• _What is required_
Reproduce the entries exactly and omit the pictures.

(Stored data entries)
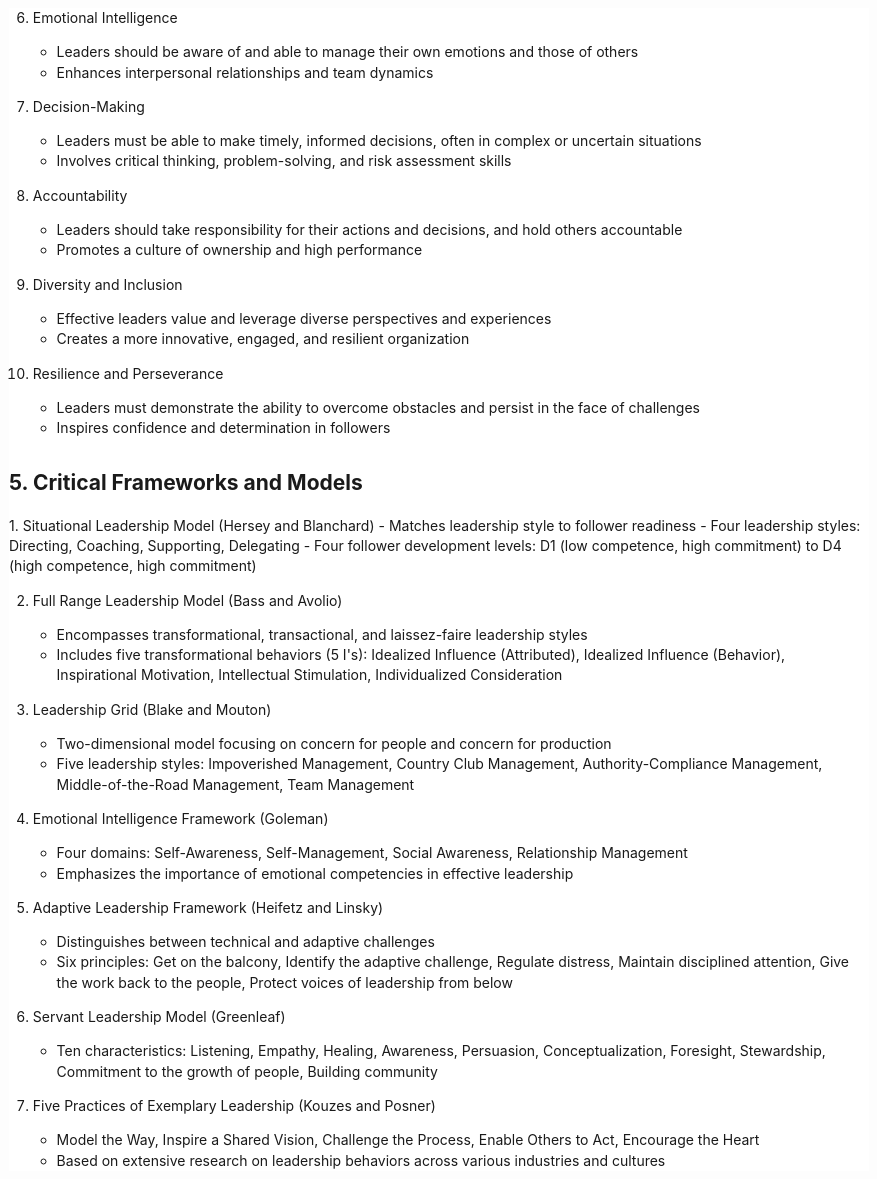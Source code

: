 6. <principle>Emotional Intelligence</principle>
   - Leaders should be aware of and able to manage their own emotions and those of others
   - Enhances interpersonal relationships and team dynamics

7. <principle>Decision-Making</principle>
   - Leaders must be able to make timely, informed decisions, often in complex or uncertain situations
   - Involves critical thinking, problem-solving, and risk assessment skills

8. <principle>Accountability</principle>
   - Leaders should take responsibility for their actions and decisions, and hold others accountable
   - Promotes a culture of ownership and high performance

9. <principle>Diversity and Inclusion</principle>
   - Effective leaders value and leverage diverse perspectives and experiences
   - Creates a more innovative, engaged, and resilient organization

10. <principle>Resilience and Perseverance</principle>
    - Leaders must demonstrate the ability to overcome obstacles and persist in the face of challenges
    - Inspires confidence and determination in followers
</principles>

## 5. Critical Frameworks and Models

<frameworks>
1. <framework>Situational Leadership Model (Hersey and Blanchard)</framework>
   - Matches leadership style to follower readiness
   - Four leadership styles: Directing, Coaching, Supporting, Delegating
   - Four follower development levels: D1 (low competence, high commitment) to D4 (high competence, high commitment)

2. <framework>Full Range Leadership Model (Bass and Avolio)</framework>
   - Encompasses transformational, transactional, and laissez-faire leadership styles
   - Includes five transformational behaviors (5 I's): Idealized Influence (Attributed), Idealized Influence (Behavior), Inspirational Motivation, Intellectual Stimulation, Individualized Consideration

3. <framework>Leadership Grid (Blake and Mouton)</framework>
   - Two-dimensional model focusing on concern for people and concern for production
   - Five leadership styles: Impoverished Management, Country Club Management, Authority-Compliance Management, Middle-of-the-Road Management, Team Management

4. <framework>Emotional Intelligence Framework (Goleman)</framework>
   - Four domains: Self-Awareness, Self-Management, Social Awareness, Relationship Management
   - Emphasizes the importance of emotional competencies in effective leadership

5. <framework>Adaptive Leadership Framework (Heifetz and Linsky)</framework>
   - Distinguishes between technical and adaptive challenges
   - Six principles: Get on the balcony, Identify the adaptive challenge, Regulate distress, Maintain disciplined attention, Give the work back to the people, Protect voices of leadership from below

6. <framework>Servant Leadership Model (Greenleaf)</framework>
   - Ten characteristics: Listening, Empathy, Healing, Awareness, Persuasion, Conceptualization, Foresight, Stewardship, Commitment to the growth of people, Building community

7. <framework>Five Practices of Exemplary Leadership (Kouzes and Posner)</framework>
   - Model the Way, Inspire a Shared Vision, Challenge the Process, Enable Others to Act, Encourage the Heart
   - Based on extensive research on leadership behaviors across various industries and cultures
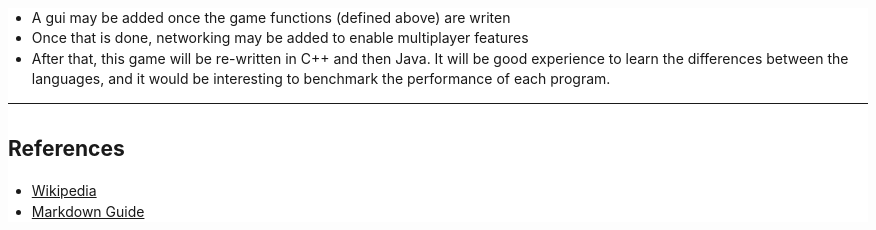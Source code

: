 - A gui may be added once the game functions (defined above) are writen
- Once that is done, networking may be added to enable multiplayer features
- After that, this game will be re-written in C++ and then Java. It will be good experience to learn the differences between the languages, and it would be interesting to benchmark the performance of each program.
---

## References

- [Wikipedia](https://en.wikipedia.org/wiki/Crazy_Eights "Wikipedia")
- [Markdown Guide](https://www.markdownguide.org/extended-syntax/ "Markdown Guide")



[^1]: This range was chosen because the game cannot be played with less than two players, and the game would be confusing and time-consuming with more than ten players.

[^2]: The GUI would likely use a library crate, with art and graphics designed by project contributors. A CLI will likely be written for development and testing, and the GUI will be created once the game is fully tested. 

[1]: https://doc.rust-lang.org/nightly/rustc/platform-support.html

• _Solution for this problem_
Source code

: 6. <principle>Emotional Intelligence</principle>
   - Leaders should be aware of and able to manage their own emotions and those of others
   - Enhances interpersonal relationships and team dynamics

7. <principle>Decision-Making</principle>
   - Leaders must be able to make timely, informed decisions, often in complex or uncertain situations
   - Involves critical thinking, problem-solving, and risk assessment skills

8. <principle>Accountability</principle>
   - Leaders should take responsibility for their actions and decisions, and hold others accountable
   - Promotes a culture of ownership and high performance

9. <principle>Diversity and Inclusion</principle>
   - Effective leaders value and leverage diverse perspectives and experiences
   - Creates a more innovative, engaged, and resilient organization

10. <principle>Resilience and Perseverance</principle>
    - Leaders must demonstrate the ability to overcome obstacles and persist in the face of challenges
    - Inspires confidence and determination in followers
</principles>

## 5. Critical Frameworks and Models

<frameworks>
1. <framework>Situational Leadership Model (Hersey and Blanchard)</framework>
   - Matches leadership style to follower readiness
   - Four leadership styles: Directing, Coaching, Supporting, Delegating
   - Four follower development levels: D1 (low competence, high commitment) to D4 (high competence, high commitment)

2. <framework>Full Range Leadership Model (Bass and Avolio)</framework>
   - Encompasses transformational, transactional, and laissez-faire leadership styles
   - Includes five transformational behaviors (5 I's): Idealized Influence (Attributed), Idealized Influence (Behavior), Inspirational Motivation, Intellectual Stimulation, Individualized Consideration

3. <framework>Leadership Grid (Blake and Mouton)</framework>
   - Two-dimensional model focusing on concern for people and concern for production
   - Five leadership styles: Impoverished Management, Country Club Management, Authority-Compliance Management, Middle-of-the-Road Management, Team Management

4. <framework>Emotional Intelligence Framework (Goleman)</framework>
   - Four domains: Self-Awareness, Self-Management, Social Awareness, Relationship Management
   - Emphasizes the importance of emotional competencies in effective leadership

5. <framework>Adaptive Leadership Framework (Heifetz and Linsky)</framework>
   - Distinguishes between technical and adaptive challenges
   - Six principles: Get on the balcony, Identify the adaptive challenge, Regulate distress, Maintain disciplined attention, Give the work back to the people, Protect voices of leadership from below

6. <framework>Servant Leadership Model (Greenleaf)</framework>
   - Ten characteristics: Listening, Empathy, Healing, Awareness, Persuasion, Conceptualization, Foresight, Stewardship, Commitment to the growth of people, Building community

7. <framework>Five Practices of Exemplary Leadership (Kouzes and Posner)</framework>
   - Model the Way, Inspire a Shared Vision, Challenge the Process, Enable Others to Act, Encourage the Heart
   - Based on extensive research on leadership behaviors across various industries and cultures
Source code

: - A gui may be added once the game functions (defined above) are writen
- Once that is done, networking may be added to enable multiplayer features
- After that, this game will be re-written in C++ and then Java. It will be good experience to learn the differences between the languages, and it would be interesting to benchmark the performance of each program.
---

## References

- [Wikipedia](https://en.wikipedia.org/wiki/Crazy_Eights "Wikipedia")
- [Markdown Guide](https://www.markdownguide.org/extended-syntax/ "Markdown Guide")



[^1]: This range was chosen because the game cannot be played with less than two players, and the game would be confusing and time-consuming with more than ten players.

[^2]: The GUI would likely use a library crate, with art and graphics designed by project contributors. A CLI will likely be written for development and testing, and the GUI will be created once the game is fully tested. 

[1]: https://doc.rust-lang.org/nightly/rustc/platform-support.html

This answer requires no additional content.